◆ Activity
Please write out all the data that follows exactly, without the pictures.

◆ Records to process
********
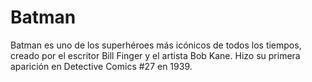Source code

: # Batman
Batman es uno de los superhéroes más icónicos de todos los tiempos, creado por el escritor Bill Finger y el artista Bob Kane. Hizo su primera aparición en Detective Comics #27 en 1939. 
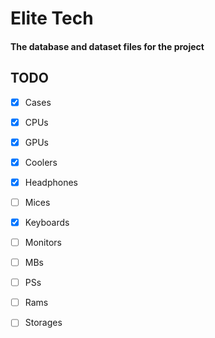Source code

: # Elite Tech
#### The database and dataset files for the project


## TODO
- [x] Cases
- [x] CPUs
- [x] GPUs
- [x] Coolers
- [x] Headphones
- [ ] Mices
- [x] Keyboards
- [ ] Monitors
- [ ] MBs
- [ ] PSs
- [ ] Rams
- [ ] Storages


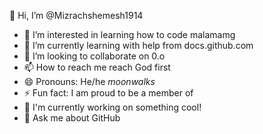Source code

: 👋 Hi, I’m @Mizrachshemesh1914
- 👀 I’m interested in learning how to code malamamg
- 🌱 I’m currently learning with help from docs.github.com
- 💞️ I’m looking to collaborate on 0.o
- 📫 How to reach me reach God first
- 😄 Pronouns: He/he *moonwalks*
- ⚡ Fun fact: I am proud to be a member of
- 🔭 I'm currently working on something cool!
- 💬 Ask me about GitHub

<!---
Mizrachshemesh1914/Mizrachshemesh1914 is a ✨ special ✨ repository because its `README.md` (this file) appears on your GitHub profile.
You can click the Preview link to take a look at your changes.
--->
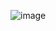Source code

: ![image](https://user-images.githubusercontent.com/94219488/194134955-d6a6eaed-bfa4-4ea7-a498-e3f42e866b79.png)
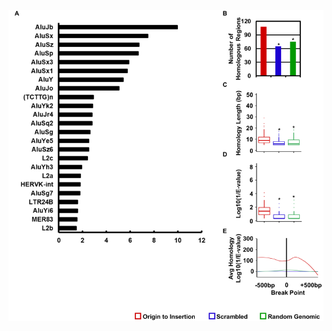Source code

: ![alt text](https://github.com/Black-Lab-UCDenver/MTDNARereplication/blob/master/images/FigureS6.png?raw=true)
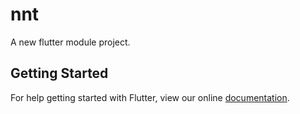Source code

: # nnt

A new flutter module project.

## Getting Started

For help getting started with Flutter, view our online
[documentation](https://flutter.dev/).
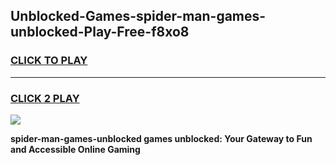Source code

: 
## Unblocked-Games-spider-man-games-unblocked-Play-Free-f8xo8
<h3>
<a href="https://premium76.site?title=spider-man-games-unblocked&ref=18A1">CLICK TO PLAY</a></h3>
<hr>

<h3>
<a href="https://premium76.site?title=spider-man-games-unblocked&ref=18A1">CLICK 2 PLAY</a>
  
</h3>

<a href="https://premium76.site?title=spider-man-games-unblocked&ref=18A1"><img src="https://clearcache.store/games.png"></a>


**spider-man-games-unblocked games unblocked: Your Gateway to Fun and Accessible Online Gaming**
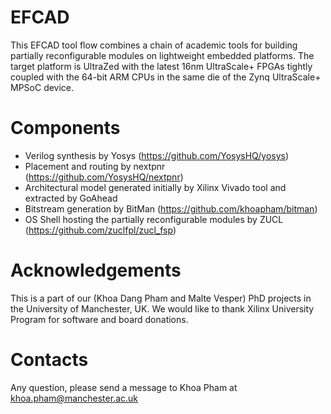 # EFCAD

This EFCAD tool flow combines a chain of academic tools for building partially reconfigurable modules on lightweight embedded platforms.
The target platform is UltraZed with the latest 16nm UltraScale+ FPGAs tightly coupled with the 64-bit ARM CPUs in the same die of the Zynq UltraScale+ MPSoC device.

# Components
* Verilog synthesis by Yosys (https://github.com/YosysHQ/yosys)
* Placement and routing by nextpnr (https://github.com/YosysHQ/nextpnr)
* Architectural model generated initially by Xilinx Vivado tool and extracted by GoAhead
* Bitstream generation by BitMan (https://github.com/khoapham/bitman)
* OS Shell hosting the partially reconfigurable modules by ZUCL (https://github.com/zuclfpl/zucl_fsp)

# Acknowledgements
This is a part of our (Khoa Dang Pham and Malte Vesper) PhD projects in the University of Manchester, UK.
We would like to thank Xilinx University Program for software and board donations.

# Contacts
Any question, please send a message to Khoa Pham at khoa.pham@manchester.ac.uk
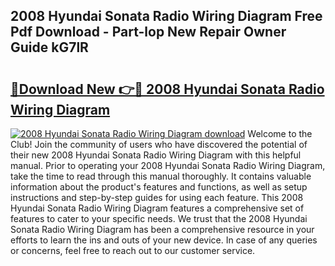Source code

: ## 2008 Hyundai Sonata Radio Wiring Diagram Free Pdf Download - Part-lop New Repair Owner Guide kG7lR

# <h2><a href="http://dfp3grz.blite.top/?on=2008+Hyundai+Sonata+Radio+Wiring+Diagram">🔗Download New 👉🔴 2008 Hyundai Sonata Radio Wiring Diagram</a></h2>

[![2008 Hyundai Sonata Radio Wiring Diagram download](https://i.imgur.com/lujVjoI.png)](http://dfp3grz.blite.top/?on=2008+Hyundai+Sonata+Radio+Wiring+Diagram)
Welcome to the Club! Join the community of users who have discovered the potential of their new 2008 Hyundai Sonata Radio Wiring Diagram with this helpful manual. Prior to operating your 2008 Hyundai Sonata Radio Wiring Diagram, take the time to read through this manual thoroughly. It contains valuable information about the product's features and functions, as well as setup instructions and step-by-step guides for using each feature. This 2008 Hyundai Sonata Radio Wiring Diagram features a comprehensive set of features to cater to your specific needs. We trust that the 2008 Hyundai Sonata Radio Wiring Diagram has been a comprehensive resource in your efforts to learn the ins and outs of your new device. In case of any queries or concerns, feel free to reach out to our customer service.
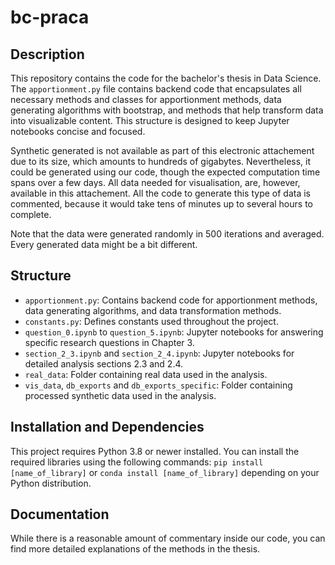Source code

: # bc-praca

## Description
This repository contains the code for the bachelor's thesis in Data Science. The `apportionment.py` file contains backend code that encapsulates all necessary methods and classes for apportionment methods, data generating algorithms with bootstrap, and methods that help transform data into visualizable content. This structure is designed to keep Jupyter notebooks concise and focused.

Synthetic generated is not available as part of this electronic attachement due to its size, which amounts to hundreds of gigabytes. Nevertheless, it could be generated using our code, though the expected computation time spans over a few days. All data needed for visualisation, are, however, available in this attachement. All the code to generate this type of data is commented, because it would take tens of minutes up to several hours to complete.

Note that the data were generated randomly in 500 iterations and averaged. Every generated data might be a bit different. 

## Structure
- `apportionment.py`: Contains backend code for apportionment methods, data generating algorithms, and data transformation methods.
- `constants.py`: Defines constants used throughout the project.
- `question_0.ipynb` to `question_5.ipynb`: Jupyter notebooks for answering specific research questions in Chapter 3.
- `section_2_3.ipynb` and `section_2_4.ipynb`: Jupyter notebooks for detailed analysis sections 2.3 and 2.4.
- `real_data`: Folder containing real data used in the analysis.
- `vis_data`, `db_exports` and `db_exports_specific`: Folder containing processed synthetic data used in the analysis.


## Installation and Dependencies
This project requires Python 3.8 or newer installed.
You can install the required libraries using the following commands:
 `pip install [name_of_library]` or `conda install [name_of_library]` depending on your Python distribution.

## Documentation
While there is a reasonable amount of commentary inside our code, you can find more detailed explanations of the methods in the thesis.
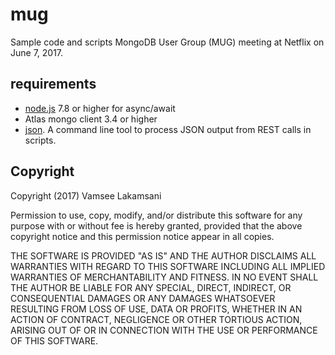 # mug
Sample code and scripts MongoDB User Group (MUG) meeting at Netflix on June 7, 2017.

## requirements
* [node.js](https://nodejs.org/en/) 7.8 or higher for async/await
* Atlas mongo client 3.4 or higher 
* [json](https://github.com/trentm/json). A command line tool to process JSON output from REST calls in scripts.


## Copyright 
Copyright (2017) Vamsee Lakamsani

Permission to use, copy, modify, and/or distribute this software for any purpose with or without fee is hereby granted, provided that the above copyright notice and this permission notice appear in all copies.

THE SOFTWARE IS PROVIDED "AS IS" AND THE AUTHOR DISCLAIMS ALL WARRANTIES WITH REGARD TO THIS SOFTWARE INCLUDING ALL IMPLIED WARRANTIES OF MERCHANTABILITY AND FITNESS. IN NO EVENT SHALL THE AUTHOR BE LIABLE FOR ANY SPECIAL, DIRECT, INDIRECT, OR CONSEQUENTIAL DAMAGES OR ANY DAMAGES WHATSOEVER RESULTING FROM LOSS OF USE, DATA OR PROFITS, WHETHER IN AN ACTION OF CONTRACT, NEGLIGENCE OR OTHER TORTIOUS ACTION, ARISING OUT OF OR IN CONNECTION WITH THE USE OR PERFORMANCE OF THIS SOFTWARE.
********
◆ Answer to the problem
Source code

: # Batman
Batman es uno de los superhéroes más icónicos de todos los tiempos, creado por el escritor Bill Finger y el artista Bob Kane. Hizo su primera aparición en Detective Comics #27 en 1939. 
Source code

: # Elite Tech
#### The database and dataset files for the project


## TODO
- [x] Cases
- [x] CPUs
- [x] GPUs
- [x] Coolers
- [x] Headphones
- [ ] Mices
- [x] Keyboards
- [ ] Monitors
- [ ] MBs
- [ ] PSs
- [ ] Rams
- [ ] Storages


Source code

: 👋 Hi, I’m @Mizrachshemesh1914
- 👀 I’m interested in learning how to code malamamg
- 🌱 I’m currently learning with help from docs.github.com
- 💞️ I’m looking to collaborate on 0.o
- 📫 How to reach me reach God first
- 😄 Pronouns: He/he *moonwalks*
- ⚡ Fun fact: I am proud to be a member of
- 🔭 I'm currently working on something cool!
- 💬 Ask me about GitHub

<!---
Mizrachshemesh1914/Mizrachshemesh1914 is a ✨ special ✨ repository because its `README.md` (this file) appears on your GitHub profile.
You can click the Preview link to take a look at your changes.
--->
Source code

: ![image](https://user-images.githubusercontent.com/94219488/194134955-d6a6eaed-bfa4-4ea7-a498-e3f42e866b79.png)
Source code

: ![alt text](https://github.com/Black-Lab-UCDenver/MTDNARereplication/blob/master/images/FigureS6.png?raw=true)
Source code

: # nnt

A new flutter module project.

## Getting Started

For help getting started with Flutter, view our online
[documentation](https://flutter.dev/).
Source code

: 
## Unblocked-Games-spider-man-games-unblocked-Play-Free-f8xo8
<h3>
<a href="https://premium76.site?title=spider-man-games-unblocked&ref=18A1">CLICK TO PLAY</a></h3>
<hr>

<h3>
<a href="https://premium76.site?title=spider-man-games-unblocked&ref=18A1">CLICK 2 PLAY</a>
  
</h3>

<a href="https://premium76.site?title=spider-man-games-unblocked&ref=18A1"><img src="https://clearcache.store/games.png"></a>


**spider-man-games-unblocked games unblocked: Your Gateway to Fun and Accessible Online Gaming**
 # EFCAD

This EFCAD tool flow combines a chain of academic tools for building partially reconfigurable modules on lightweight embedded platforms.
The target platform is UltraZed with the latest 16nm UltraScale+ FPGAs tightly coupled with the 64-bit ARM CPUs in the same die of the Zynq UltraScale+ MPSoC device.

# Components
* Verilog synthesis by Yosys (https://github.com/YosysHQ/yosys)
* Placement and routing by nextpnr (https://github.com/YosysHQ/nextpnr)
* Architectural model generated initially by Xilinx Vivado tool and extracted by GoAhead
* Bitstream generation by BitMan (https://github.com/khoapham/bitman)
* OS Shell hosting the partially reconfigurable modules by ZUCL (https://github.com/zuclfpl/zucl_fsp)

# Acknowledgements
This is a part of our (Khoa Dang Pham and Malte Vesper) PhD projects in the University of Manchester, UK.
We would like to thank Xilinx University Program for software and board donations.

# Contacts
Any question, please send a message to Khoa Pham at khoa.pham@manchester.ac.uk
Source code

: ## 2008 Hyundai Sonata Radio Wiring Diagram Free Pdf Download - Part-lop New Repair Owner Guide kG7lR

# <h2><a href="http://dfp3grz.blite.top/?on=2008+Hyundai+Sonata+Radio+Wiring+Diagram">🔗Download New 👉🔴 2008 Hyundai Sonata Radio Wiring Diagram</a></h2>

[![2008 Hyundai Sonata Radio Wiring Diagram download](https://i.imgur.com/lujVjoI.png)](http://dfp3grz.blite.top/?on=2008+Hyundai+Sonata+Radio+Wiring+Diagram)
Welcome to the Club! Join the community of users who have discovered the potential of their new 2008 Hyundai Sonata Radio Wiring Diagram with this helpful manual. Prior to operating your 2008 Hyundai Sonata Radio Wiring Diagram, take the time to read through this manual thoroughly. It contains valuable information about the product's features and functions, as well as setup instructions and step-by-step guides for using each feature. This 2008 Hyundai Sonata Radio Wiring Diagram features a comprehensive set of features to cater to your specific needs. We trust that the 2008 Hyundai Sonata Radio Wiring Diagram has been a comprehensive resource in your efforts to learn the ins and outs of your new device. In case of any queries or concerns, feel free to reach out to our customer service.
Source code

: # bc-praca

## Description
This repository contains the code for the bachelor's thesis in Data Science. The `apportionment.py` file contains backend code that encapsulates all necessary methods and classes for apportionment methods, data generating algorithms with bootstrap, and methods that help transform data into visualizable content. This structure is designed to keep Jupyter notebooks concise and focused.

Synthetic generated is not available as part of this electronic attachement due to its size, which amounts to hundreds of gigabytes. Nevertheless, it could be generated using our code, though the expected computation time spans over a few days. All data needed for visualisation, are, however, available in this attachement. All the code to generate this type of data is commented, because it would take tens of minutes up to several hours to complete.

Note that the data were generated randomly in 500 iterations and averaged. Every generated data might be a bit different. 

## Structure
- `apportionment.py`: Contains backend code for apportionment methods, data generating algorithms, and data transformation methods.
- `constants.py`: Defines constants used throughout the project.
- `question_0.ipynb` to `question_5.ipynb`: Jupyter notebooks for answering specific research questions in Chapter 3.
- `section_2_3.ipynb` and `section_2_4.ipynb`: Jupyter notebooks for detailed analysis sections 2.3 and 2.4.
- `real_data`: Folder containing real data used in the analysis.
- `vis_data`, `db_exports` and `db_exports_specific`: Folder containing processed synthetic data used in the analysis.


## Installation and Dependencies
This project requires Python 3.8 or newer installed.
You can install the required libraries using the following commands:
 `pip install [name_of_library]` or `conda install [name_of_library]` depending on your Python distribution.

## Documentation
While there is a reasonable amount of commentary inside our code, you can find more detailed explanations of the methods in the thesis.
 # mug
Sample code and scripts MongoDB User Group (MUG) meeting at Netflix on June 7, 2017.

## requirements
* [node.js](https://nodejs.org/en/) 7.8 or higher for async/await
* Atlas mongo client 3.4 or higher 
* [json](https://github.com/trentm/json). A command line tool to process JSON output from REST calls in scripts.


## Copyright 
Copyright (2017) Vamsee Lakamsani

Permission to use, copy, modify, and/or distribute this software for any purpose with or without fee is hereby granted, provided that the above copyright notice and this permission notice appear in all copies.

THE SOFTWARE IS PROVIDED "AS IS" AND THE AUTHOR DISCLAIMS ALL WARRANTIES WITH REGARD TO THIS SOFTWARE INCLUDING ALL IMPLIED WARRANTIES OF MERCHANTABILITY AND FITNESS. IN NO EVENT SHALL THE AUTHOR BE LIABLE FOR ANY SPECIAL, DIRECT, INDIRECT, OR CONSEQUENTIAL DAMAGES OR ANY DAMAGES WHATSOEVER RESULTING FROM LOSS OF USE, DATA OR PROFITS, WHETHER IN AN ACTION OF CONTRACT, NEGLIGENCE OR OTHER TORTIOUS ACTION, ARISING OUT OF OR IN CONNECTION WITH THE USE OR PERFORMANCE OF THIS SOFTWARE.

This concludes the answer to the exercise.